Send proactive order and delivery communications. Shipping notifications and delivery confirmations — timed to carrier events — prevent "goods not received" disputes before they form in the customer's mind. Subscription renewal reminders (7 days before charge, with amount, date, and cancellation link) prevent the majority of "cancelled subscription" disputes.

Respond to customer service requests within 24 hours. The window between "customer has a problem" and "customer calls their bank" is often 24–48 hours for e-commerce. Catching and resolving issues within that window prevents chargebacks that would otherwise be unavoidable.

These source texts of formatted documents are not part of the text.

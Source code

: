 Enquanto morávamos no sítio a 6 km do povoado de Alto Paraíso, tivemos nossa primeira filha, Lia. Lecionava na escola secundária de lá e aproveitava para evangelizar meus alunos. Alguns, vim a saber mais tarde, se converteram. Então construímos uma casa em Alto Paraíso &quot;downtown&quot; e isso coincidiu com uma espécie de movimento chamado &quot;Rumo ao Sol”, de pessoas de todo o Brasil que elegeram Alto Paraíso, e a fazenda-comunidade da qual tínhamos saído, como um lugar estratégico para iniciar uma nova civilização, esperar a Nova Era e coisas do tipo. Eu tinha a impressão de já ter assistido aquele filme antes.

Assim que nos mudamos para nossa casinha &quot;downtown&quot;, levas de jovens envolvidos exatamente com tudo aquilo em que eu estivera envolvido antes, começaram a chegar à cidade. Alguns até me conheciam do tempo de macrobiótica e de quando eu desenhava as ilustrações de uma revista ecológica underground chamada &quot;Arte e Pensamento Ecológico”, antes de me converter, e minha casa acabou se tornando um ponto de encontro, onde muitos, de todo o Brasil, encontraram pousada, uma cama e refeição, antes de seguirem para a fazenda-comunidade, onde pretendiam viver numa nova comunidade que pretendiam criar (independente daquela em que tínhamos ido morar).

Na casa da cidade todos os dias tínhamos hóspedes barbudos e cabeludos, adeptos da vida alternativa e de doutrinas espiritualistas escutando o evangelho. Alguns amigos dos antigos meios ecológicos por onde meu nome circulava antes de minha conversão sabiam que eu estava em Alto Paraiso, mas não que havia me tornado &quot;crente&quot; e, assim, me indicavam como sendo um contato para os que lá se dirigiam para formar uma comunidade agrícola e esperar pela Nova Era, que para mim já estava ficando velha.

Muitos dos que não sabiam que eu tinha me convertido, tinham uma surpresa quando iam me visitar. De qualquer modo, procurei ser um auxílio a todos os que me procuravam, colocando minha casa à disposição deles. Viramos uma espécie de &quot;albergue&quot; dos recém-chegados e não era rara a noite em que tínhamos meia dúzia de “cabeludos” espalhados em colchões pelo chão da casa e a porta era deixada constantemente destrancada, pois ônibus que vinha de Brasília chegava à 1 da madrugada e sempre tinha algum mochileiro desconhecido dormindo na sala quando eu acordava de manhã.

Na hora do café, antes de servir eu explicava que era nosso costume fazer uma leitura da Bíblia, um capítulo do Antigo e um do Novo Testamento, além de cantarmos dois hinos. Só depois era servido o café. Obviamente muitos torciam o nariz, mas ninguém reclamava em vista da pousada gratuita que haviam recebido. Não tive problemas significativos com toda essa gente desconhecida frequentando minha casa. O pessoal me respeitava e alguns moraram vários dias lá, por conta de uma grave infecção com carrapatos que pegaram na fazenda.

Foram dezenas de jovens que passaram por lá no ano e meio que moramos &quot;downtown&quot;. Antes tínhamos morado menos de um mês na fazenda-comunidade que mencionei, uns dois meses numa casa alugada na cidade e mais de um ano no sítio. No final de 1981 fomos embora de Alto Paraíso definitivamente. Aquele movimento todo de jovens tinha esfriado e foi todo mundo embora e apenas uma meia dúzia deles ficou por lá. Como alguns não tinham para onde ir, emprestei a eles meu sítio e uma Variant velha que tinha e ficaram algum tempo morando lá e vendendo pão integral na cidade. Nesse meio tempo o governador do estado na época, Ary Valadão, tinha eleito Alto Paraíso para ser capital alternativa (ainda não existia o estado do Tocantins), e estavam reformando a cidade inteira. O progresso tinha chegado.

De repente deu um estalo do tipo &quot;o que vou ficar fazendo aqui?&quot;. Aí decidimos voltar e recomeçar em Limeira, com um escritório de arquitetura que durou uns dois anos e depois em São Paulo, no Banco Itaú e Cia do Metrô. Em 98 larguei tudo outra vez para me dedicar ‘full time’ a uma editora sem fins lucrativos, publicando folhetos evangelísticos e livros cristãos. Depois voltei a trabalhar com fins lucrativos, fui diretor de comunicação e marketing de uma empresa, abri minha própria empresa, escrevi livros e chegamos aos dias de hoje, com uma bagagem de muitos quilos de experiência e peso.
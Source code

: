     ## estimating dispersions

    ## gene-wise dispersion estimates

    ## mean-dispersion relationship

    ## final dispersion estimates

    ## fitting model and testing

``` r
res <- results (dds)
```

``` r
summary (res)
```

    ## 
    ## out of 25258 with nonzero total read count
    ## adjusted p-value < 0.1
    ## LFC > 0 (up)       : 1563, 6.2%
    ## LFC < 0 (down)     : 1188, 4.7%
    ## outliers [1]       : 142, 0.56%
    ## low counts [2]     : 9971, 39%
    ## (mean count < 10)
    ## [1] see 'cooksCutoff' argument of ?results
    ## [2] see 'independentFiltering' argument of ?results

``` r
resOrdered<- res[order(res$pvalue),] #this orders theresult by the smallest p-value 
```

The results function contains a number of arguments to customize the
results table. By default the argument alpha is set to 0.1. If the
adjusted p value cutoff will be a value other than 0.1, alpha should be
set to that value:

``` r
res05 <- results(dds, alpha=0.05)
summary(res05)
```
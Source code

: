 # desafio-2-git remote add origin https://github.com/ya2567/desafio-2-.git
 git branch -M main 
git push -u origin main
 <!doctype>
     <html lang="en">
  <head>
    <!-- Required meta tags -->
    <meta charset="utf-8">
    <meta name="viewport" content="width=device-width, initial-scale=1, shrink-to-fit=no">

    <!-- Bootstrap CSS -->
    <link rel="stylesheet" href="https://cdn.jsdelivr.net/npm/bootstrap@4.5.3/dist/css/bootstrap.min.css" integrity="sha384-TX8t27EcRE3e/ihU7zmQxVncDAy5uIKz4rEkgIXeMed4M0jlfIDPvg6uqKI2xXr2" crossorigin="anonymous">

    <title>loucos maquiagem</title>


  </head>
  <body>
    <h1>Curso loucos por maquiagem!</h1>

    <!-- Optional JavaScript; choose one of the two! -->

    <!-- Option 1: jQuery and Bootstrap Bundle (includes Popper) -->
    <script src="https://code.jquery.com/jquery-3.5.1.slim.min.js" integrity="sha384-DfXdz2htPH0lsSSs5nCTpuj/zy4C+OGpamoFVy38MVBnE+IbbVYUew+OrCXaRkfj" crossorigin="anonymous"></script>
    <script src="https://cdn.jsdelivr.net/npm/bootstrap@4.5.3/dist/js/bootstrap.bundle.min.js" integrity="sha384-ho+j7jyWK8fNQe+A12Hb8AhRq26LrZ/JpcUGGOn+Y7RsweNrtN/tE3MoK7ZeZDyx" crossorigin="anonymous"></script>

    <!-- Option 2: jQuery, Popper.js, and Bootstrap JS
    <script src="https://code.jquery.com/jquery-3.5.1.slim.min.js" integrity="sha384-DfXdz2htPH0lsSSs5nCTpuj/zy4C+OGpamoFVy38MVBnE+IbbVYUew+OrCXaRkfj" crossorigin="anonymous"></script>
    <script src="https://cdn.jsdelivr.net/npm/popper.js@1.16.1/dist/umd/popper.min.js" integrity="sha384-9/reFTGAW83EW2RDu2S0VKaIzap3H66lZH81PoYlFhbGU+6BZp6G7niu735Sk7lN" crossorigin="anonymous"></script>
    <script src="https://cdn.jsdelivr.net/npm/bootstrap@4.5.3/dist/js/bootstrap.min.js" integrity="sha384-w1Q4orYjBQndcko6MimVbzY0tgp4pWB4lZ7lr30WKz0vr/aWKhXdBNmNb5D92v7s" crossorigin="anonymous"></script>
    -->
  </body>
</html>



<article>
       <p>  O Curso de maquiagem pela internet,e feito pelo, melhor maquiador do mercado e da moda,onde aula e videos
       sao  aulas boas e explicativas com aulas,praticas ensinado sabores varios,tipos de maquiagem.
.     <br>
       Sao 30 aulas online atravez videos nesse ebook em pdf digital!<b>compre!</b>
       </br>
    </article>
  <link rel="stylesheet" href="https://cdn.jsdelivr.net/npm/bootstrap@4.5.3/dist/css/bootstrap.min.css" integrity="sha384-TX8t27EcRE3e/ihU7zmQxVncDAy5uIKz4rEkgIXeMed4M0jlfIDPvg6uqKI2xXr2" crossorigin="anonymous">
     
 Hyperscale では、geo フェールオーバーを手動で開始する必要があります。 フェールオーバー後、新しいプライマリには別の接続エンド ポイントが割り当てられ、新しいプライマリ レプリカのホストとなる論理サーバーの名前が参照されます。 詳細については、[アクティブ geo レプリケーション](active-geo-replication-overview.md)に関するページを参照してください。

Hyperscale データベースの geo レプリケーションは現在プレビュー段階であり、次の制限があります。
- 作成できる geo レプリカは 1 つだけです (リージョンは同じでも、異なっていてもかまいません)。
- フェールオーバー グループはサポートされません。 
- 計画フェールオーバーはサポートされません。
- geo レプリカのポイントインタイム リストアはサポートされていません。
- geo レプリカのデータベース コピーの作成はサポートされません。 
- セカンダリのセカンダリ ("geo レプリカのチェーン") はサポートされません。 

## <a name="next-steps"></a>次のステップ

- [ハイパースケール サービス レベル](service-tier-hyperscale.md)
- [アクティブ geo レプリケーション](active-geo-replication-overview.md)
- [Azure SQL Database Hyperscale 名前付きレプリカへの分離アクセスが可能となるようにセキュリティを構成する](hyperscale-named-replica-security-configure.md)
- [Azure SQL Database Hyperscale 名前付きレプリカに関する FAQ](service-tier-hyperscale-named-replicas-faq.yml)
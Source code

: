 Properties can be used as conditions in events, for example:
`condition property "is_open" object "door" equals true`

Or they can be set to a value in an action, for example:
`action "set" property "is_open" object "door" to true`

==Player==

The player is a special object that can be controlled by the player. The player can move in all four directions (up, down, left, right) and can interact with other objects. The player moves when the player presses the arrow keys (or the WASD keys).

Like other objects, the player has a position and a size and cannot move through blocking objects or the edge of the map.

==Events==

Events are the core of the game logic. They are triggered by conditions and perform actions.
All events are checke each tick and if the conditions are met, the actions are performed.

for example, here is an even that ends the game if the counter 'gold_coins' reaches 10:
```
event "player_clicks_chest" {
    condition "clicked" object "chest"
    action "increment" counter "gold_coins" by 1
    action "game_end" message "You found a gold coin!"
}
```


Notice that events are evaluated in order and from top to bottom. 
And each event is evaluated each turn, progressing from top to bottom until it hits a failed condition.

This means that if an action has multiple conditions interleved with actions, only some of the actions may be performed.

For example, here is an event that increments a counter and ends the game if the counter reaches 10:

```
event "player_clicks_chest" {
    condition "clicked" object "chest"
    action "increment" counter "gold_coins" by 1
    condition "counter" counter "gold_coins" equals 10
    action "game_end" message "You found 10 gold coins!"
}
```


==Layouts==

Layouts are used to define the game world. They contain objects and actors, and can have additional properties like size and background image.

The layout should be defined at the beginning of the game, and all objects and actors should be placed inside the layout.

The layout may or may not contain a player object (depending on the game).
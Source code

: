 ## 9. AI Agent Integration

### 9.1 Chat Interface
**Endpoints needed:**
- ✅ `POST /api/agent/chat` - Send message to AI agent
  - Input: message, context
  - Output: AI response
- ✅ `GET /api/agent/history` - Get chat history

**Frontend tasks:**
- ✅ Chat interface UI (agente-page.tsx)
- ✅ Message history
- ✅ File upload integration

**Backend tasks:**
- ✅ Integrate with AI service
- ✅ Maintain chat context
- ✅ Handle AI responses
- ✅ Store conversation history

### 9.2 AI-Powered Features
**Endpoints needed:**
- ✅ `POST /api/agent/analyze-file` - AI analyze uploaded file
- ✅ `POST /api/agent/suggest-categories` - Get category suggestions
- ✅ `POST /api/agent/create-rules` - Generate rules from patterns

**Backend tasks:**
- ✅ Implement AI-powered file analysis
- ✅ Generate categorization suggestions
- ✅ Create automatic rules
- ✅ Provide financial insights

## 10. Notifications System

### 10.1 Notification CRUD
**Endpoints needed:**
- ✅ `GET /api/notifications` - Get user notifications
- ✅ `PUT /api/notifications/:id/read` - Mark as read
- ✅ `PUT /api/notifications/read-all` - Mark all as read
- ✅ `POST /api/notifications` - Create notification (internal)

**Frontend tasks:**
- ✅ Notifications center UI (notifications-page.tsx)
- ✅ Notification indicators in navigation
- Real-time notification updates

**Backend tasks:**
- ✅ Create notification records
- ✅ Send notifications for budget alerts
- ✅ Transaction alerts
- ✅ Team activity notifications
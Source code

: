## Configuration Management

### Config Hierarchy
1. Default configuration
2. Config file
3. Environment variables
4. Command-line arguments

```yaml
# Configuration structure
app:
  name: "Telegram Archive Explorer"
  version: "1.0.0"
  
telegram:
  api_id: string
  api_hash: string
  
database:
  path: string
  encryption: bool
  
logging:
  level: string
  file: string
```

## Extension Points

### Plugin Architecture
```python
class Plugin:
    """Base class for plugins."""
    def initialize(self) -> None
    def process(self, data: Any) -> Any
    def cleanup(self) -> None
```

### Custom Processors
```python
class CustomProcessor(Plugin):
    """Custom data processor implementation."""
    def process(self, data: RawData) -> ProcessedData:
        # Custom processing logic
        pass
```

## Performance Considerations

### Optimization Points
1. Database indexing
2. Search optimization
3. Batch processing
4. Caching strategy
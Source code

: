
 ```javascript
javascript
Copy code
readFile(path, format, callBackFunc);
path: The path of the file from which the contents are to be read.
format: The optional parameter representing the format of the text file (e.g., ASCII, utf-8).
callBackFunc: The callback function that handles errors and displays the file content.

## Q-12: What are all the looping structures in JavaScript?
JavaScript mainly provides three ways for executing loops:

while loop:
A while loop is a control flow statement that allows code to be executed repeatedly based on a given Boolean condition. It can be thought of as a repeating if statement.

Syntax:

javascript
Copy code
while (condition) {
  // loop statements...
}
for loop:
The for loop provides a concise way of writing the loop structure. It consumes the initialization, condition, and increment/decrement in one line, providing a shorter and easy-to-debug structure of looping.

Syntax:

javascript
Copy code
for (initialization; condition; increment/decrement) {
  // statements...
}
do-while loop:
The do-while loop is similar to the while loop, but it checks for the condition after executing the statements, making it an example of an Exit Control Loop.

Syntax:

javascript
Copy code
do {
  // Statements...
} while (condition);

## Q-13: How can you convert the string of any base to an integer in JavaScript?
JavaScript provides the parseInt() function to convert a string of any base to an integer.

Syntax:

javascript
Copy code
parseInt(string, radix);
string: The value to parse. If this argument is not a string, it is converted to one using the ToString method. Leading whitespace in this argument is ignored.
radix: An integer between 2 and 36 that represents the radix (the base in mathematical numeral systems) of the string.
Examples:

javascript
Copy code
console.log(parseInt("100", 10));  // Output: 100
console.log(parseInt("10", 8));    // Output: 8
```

Chargeback Rate Benchmarks for E-commerce

Industry benchmarks vary by category, but general e-commerce chargeback rates typically fall in these ranges:

• General merchandise: 0.3–0.7%
• Digital goods and software: 0.6–1.4%
• Subscription SaaS: 0.5–1.2%
• Travel and hospitality: 0.8–2.0%
• Electronics and luxury goods: 0.5–1.5%
• Nutraceuticals and health products: 1.0–2.5%
• Adult content and gambling: 1.5–3.0%+

The card network monitoring thresholds — 0.9% for Visa Standard, 1.5% for Mastercard ECM — apply regardless of category. High-risk categories structurally push merchants closer to these thresholds, requiring more aggressive prevention investment and often more sophisticated fraud tools than general merchandise merchants need.

Managing Chargebacks at Scale

For e-commerce merchants processing more than a few hundred transactions per month, chargeback management becomes a systematic operational challenge — not an occasional problem. Each dispute requires: deadline tracking, reason code identification, evidence gathering from multiple sources (carrier, payment processor, customer service), response drafting, and submission.

At 10–20 disputes per month, in-house management is feasible but time-consuming. At 50+ disputes per month, the operational overhead typically justifies either specialised software or outsourced management. The economics of outsourced chargeback management — at $10 per case — are generally compelling relative to internal management costs once volume exceeds 20–30 cases per month.